## [Exercise data]
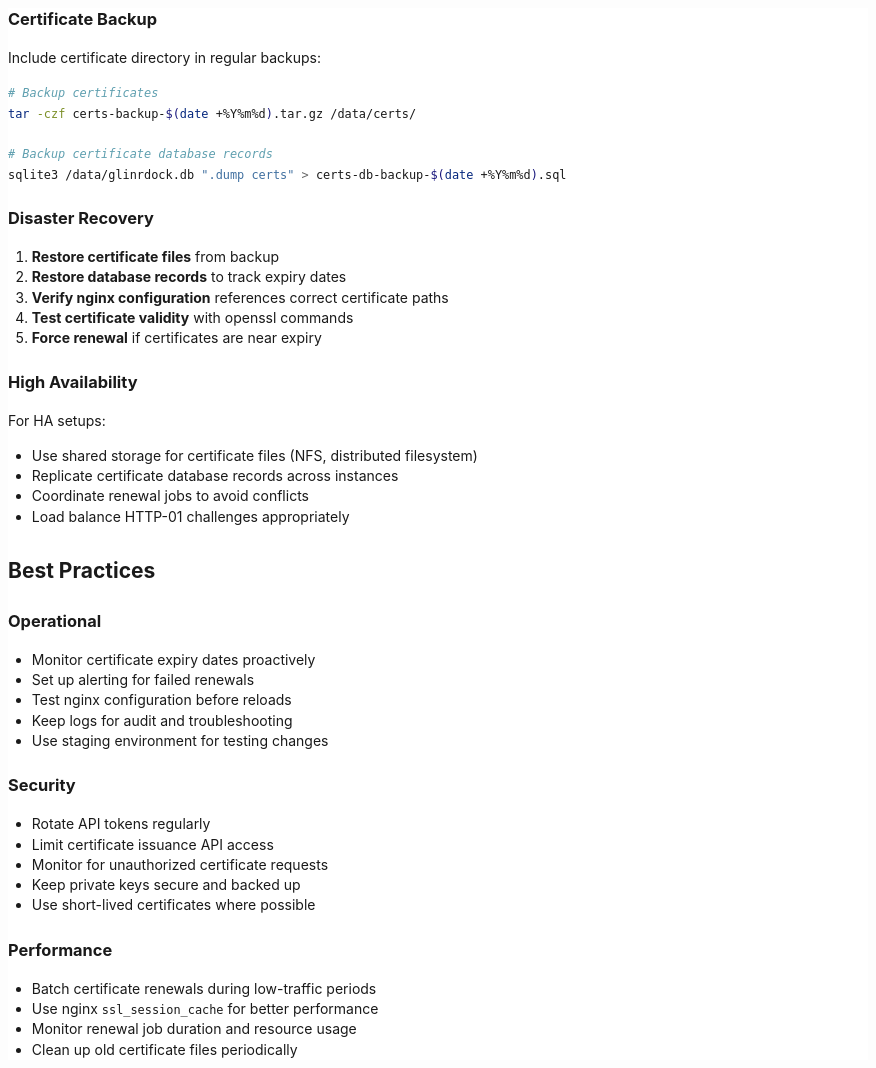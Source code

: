 ### Certificate Backup
Include certificate directory in regular backups:

```bash
# Backup certificates
tar -czf certs-backup-$(date +%Y%m%d).tar.gz /data/certs/

# Backup certificate database records
sqlite3 /data/glinrdock.db ".dump certs" > certs-db-backup-$(date +%Y%m%d).sql
```

### Disaster Recovery
1. **Restore certificate files** from backup
2. **Restore database records** to track expiry dates
3. **Verify nginx configuration** references correct certificate paths
4. **Test certificate validity** with openssl commands
5. **Force renewal** if certificates are near expiry

### High Availability
For HA setups:
- Use shared storage for certificate files (NFS, distributed filesystem)
- Replicate certificate database records across instances
- Coordinate renewal jobs to avoid conflicts
- Load balance HTTP-01 challenges appropriately

## Best Practices

### Operational
- Monitor certificate expiry dates proactively
- Set up alerting for failed renewals
- Test nginx configuration before reloads  
- Keep logs for audit and troubleshooting
- Use staging environment for testing changes

### Security
- Rotate API tokens regularly
- Limit certificate issuance API access
- Monitor for unauthorized certificate requests
- Keep private keys secure and backed up
- Use short-lived certificates where possible

### Performance
- Batch certificate renewals during low-traffic periods
- Use nginx `ssl_session_cache` for better performance
- Monitor renewal job duration and resource usage
- Clean up old certificate files periodically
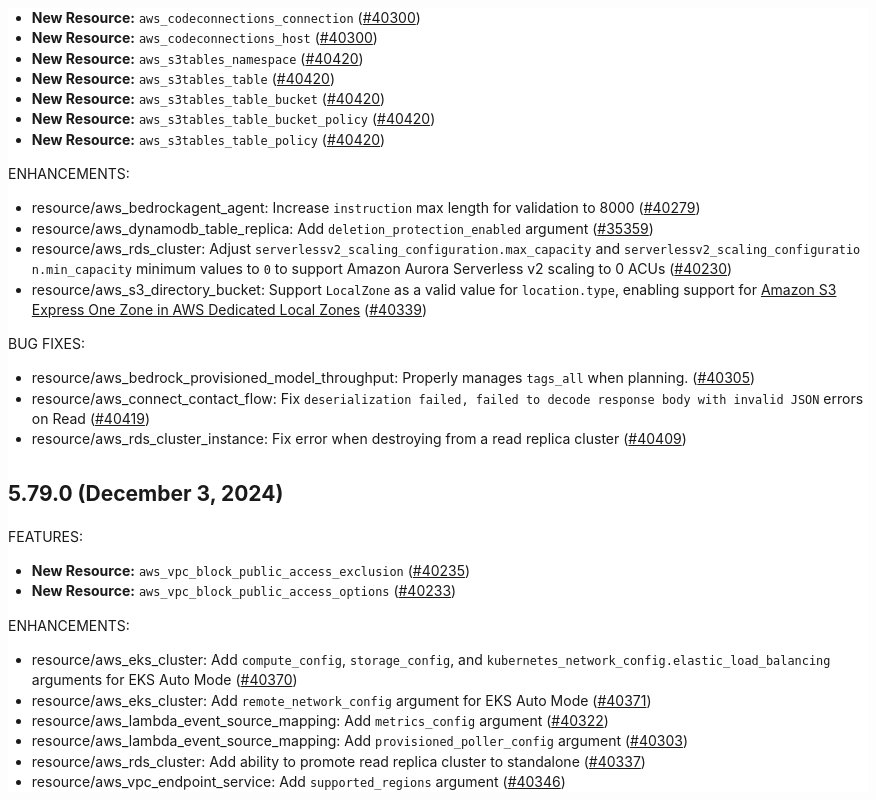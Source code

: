 * **New Resource:** `aws_codeconnections_connection` ([#40300](https://github.com/isometry/terraform-provider-faws/issues/40300))
* **New Resource:** `aws_codeconnections_host` ([#40300](https://github.com/isometry/terraform-provider-faws/issues/40300))
* **New Resource:** `aws_s3tables_namespace` ([#40420](https://github.com/isometry/terraform-provider-faws/issues/40420))
* **New Resource:** `aws_s3tables_table` ([#40420](https://github.com/isometry/terraform-provider-faws/issues/40420))
* **New Resource:** `aws_s3tables_table_bucket` ([#40420](https://github.com/isometry/terraform-provider-faws/issues/40420))
* **New Resource:** `aws_s3tables_table_bucket_policy` ([#40420](https://github.com/isometry/terraform-provider-faws/issues/40420))
* **New Resource:** `aws_s3tables_table_policy` ([#40420](https://github.com/isometry/terraform-provider-faws/issues/40420))

ENHANCEMENTS:

* resource/aws_bedrockagent_agent: Increase `instruction` max length for validation to 8000 ([#40279](https://github.com/isometry/terraform-provider-faws/issues/40279))
* resource/aws_dynamodb_table_replica: Add `deletion_protection_enabled` argument ([#35359](https://github.com/isometry/terraform-provider-faws/issues/35359))
* resource/aws_rds_cluster: Adjust `serverlessv2_scaling_configuration.max_capacity` and `serverlessv2_scaling_configuration.min_capacity` minimum values to `0` to support Amazon Aurora Serverless v2 scaling to 0 ACUs ([#40230](https://github.com/isometry/terraform-provider-faws/issues/40230))
* resource/aws_s3_directory_bucket: Support `LocalZone` as a valid value for `location.type`, enabling support for [Amazon S3 Express One Zone in AWS Dedicated Local Zones](https://docs.aws.amazon.com/AmazonS3/latest/userguide/directory-bucket-data-residency.html) ([#40339](https://github.com/isometry/terraform-provider-faws/issues/40339))

BUG FIXES:

* resource/aws_bedrock_provisioned_model_throughput: Properly manages `tags_all` when planning. ([#40305](https://github.com/isometry/terraform-provider-faws/issues/40305))
* resource/aws_connect_contact_flow: Fix `deserialization failed, failed to decode response body with invalid JSON` errors on Read ([#40419](https://github.com/isometry/terraform-provider-faws/issues/40419))
* resource/aws_rds_cluster_instance: Fix error when destroying from a read replica cluster ([#40409](https://github.com/isometry/terraform-provider-faws/issues/40409))

## 5.79.0 (December  3, 2024)

FEATURES:

* **New Resource:** `aws_vpc_block_public_access_exclusion` ([#40235](https://github.com/isometry/terraform-provider-faws/issues/40235))
* **New Resource:** `aws_vpc_block_public_access_options` ([#40233](https://github.com/isometry/terraform-provider-faws/issues/40233))

ENHANCEMENTS:

* resource/aws_eks_cluster: Add `compute_config`, `storage_config`, and `kubernetes_network_config.elastic_load_balancing` arguments for EKS Auto Mode ([#40370](https://github.com/isometry/terraform-provider-faws/issues/40370))
* resource/aws_eks_cluster: Add `remote_network_config` argument for EKS Auto Mode ([#40371](https://github.com/isometry/terraform-provider-faws/issues/40371))
* resource/aws_lambda_event_source_mapping: Add `metrics_config` argument ([#40322](https://github.com/isometry/terraform-provider-faws/issues/40322))
* resource/aws_lambda_event_source_mapping: Add `provisioned_poller_config` argument ([#40303](https://github.com/isometry/terraform-provider-faws/issues/40303))
* resource/aws_rds_cluster: Add ability to promote read replica cluster to standalone ([#40337](https://github.com/isometry/terraform-provider-faws/issues/40337))
* resource/aws_vpc_endpoint_service: Add `supported_regions` argument ([#40346](https://github.com/isometry/terraform-provider-faws/issues/40346))

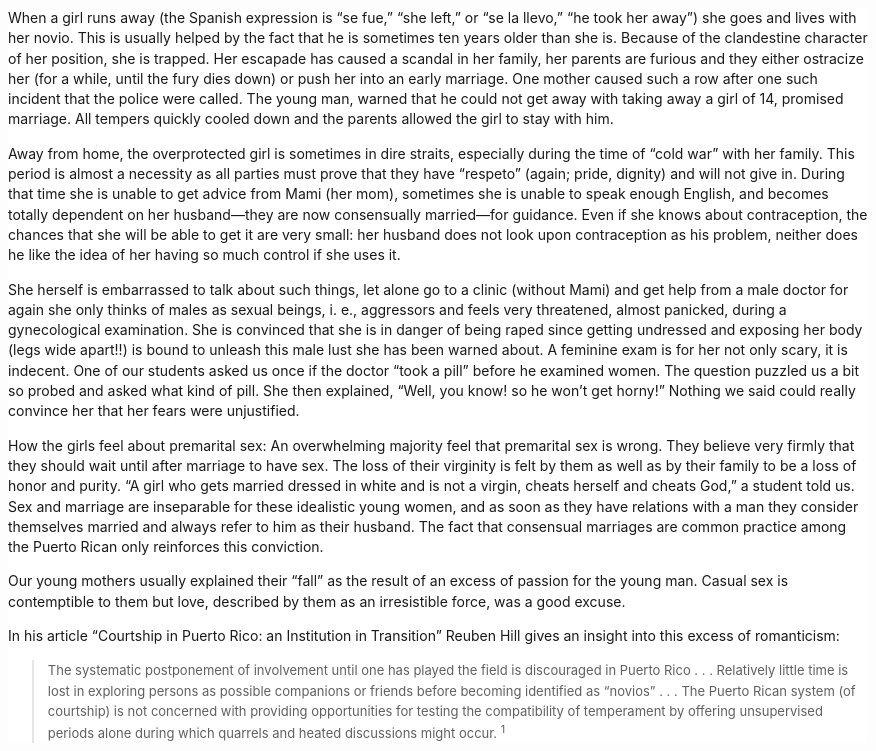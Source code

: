   When a girl runs away (the Spanish expression is “se fue,” “she left,” or “se la llevo,” “he took her away”) she goes and lives with her novio. This is usually helped by the fact that he is sometimes ten years older than she is. Because of the clandestine character of her position, she is trapped. Her escapade has caused a scandal in her family, her parents are furious and they either ostracize her (for a while, until the fury dies down) or push her into an early marriage. One mother caused such a row after one such incident that the police were called. The young man, warned that he could not get away with taking away a girl of 14, promised marriage. All tempers quickly cooled down and the parents allowed the girl to stay with him.
 </p>
 <p>
  Away from home, the overprotected girl is sometimes in dire straits, especially during the time of “cold war” with her family. This period is almost a necessity as all parties must prove that they have “respeto” (again; pride, dignity) and will not give in. During that time she is unable to get advice from Mami (her mom), sometimes she is unable to speak enough English, and becomes totally dependent on her husband—they are now consensually married—for guidance. Even if she knows about contraception, the chances that she will be able to get it are very small: her husband does not look upon contraception as his problem, neither does he like the idea of her having so much control if she uses it.
 </p>
 <p>
  She herself is embarrassed to talk about such things, let alone go to a clinic (without Mami) and get help from a male doctor for again she only thinks of males as sexual beings, i. e., aggressors and feels very threatened, almost panicked, during a gynecological examination. She is convinced that she is in danger of being raped since getting undressed and exposing her body (legs wide apart!!) is bound to unleash this male lust she has been warned about. A feminine exam is for her not only scary, it is indecent. One of our students asked us once if the doctor “took a pill” before he examined women. The question puzzled us a bit so probed and asked what kind of pill. She then explained, “Well, you know! so he won’t get horny!” Nothing we said could really convince her that her fears were unjustified.
 </p>
 <p>
  How the girls feel about premarital sex: An overwhelming majority feel that premarital sex is wrong. They believe very firmly that they should wait until after marriage to have sex. The loss of their virginity is felt by them as well as by their family to be a loss of honor and purity. “A girl who gets married dressed in white and is not a virgin, cheats herself and cheats God,” a student told us. Sex and marriage are inseparable for these idealistic young women, and as soon as they have relations with a man they consider themselves married and always refer to him as their husband. The fact that consensual marriages are common practice among the Puerto Rican only reinforces this conviction.
 </p>
 <p>
  Our young mothers usually explained their “fall” as the result of an excess of passion for the young man. Casual sex is contemptible to them but love, described by them as an irresistible force, was a good excuse.
 </p>
 <p>
  In his article “Courtship in Puerto Rico: an Institution in Transition” Reuben Hill gives an insight into this excess of romanticism:
 </p>
<blockquote>
  <font size="-1">
   The systematic postponement of involvement until one has played the field is discouraged in Puerto Rico . . . Relatively little time is lost in exploring persons as possible companions or friends before becoming identified as “novios” . . . The Puerto Rican system (of courtship) is not concerned with providing opportunities for testing the compatibility of temperament by offering unsupervised periods alone during which quarrels and heated discussions might occur.
   <sup>
    1
   </sup>
</font>
 </blockquote>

## [Problem to solve]
In the entries above, how many lines hold the word "periods"? State the number only.

## [Written reply]
2